Similar SummaryTables can be found alongside the PACS and SPIRE main data products.
3.2 HIFI Calibration Data
The HIFI instrument calibration was contained in the HIFI calibration tree. In this product resided all the measured and derived instrument specific data needed by the HIFI pipeline to process an observation. At the top level, the calibration tree was a map that could contain both additional maps (calibration tree nodes) or a concrete calibration object. This structure allowed calibration objects to be organized in logical groups associated with their use in the HIFI pipeline. A calibration object was a Product that contained one or more tables and associated meta data about those tables, see section 2.4.1 on data structures.
The calibration tree was equipped with a versioning mechanism and the pipeline could be configured to access specific versions. In the course of the mission, several versions were released by the calibration scientists which incorporated the most recent knowledge about the instrument. This mechanism provided full traceability and reproducibility by providing the version of both the software and of the calibration tree which was of particular importance when publishing results.
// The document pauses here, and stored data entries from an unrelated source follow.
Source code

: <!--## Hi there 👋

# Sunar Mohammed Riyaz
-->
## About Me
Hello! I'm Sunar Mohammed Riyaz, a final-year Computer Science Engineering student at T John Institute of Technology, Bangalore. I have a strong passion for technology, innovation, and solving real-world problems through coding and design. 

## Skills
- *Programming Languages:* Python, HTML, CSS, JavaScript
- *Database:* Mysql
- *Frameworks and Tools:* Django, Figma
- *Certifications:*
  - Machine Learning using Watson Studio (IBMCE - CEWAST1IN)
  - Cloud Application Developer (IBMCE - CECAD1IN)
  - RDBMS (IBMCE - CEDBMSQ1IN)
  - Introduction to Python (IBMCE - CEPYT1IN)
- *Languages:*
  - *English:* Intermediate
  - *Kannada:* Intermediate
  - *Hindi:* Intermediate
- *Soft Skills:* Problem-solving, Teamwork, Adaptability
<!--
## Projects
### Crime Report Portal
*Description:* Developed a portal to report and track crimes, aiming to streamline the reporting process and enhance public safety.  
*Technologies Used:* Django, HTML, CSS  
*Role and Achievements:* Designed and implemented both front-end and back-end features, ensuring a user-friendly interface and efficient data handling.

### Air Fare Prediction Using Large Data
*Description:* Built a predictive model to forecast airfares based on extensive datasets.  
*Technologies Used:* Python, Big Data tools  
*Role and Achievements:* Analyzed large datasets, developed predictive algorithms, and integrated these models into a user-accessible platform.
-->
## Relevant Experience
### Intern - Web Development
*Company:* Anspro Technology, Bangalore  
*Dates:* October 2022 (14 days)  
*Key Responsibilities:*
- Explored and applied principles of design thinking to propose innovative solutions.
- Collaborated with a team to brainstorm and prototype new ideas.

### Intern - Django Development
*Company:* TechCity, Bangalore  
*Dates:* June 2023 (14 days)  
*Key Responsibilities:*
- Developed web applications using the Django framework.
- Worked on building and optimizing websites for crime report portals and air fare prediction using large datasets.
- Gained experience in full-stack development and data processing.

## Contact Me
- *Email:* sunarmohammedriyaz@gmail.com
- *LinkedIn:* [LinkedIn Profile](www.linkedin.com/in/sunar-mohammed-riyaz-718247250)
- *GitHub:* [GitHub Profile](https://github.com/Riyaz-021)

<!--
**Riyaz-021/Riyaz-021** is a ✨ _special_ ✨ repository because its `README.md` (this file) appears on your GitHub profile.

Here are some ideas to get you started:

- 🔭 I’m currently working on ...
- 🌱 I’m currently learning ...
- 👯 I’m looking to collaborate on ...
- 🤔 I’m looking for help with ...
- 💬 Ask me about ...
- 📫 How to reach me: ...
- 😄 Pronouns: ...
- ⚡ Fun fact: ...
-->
During the pre-processing stage of the HIFI pipeline, see section 2.1.1, the observation context was populated with the configured version of the calibration tree (by default the latest version). This was accomplished by a dedicated plugin (CalPlugin) that directly plugged into the SPG framework. The CalPlugin would not only select the correct version of the calibration tree to be attached to an observation, it would also modify the structure of the tree depending on the observation. The observation-associated-calibration tree only contained information relevant to that observation. This tailoring of the calibration data limited the total observation data size, hence reducing the download time of an observation from the archive. This type of customization was unique to the design of the HIFI calibration tree. A view of the HIFI calibration tree root node can be seen in figure 3.
For each production release version of the calibration tree there was a matching developer release. The developer release was a type of staging area for testing new versions of calibration objects. This allowed for easy testing and modification of the objects in the tree. The history of the all the changes made to the developer branch of the tree was not retained, only changes published to the production branch were persisted. Once a developer release was deemed ready for production it was published, receiving a version number in the master root node and could no longer be modified.
The calibration tree framework consisted of a set of basic generic instrument independent objects and operations. The following section is a description of those objects extended and used by HIFI.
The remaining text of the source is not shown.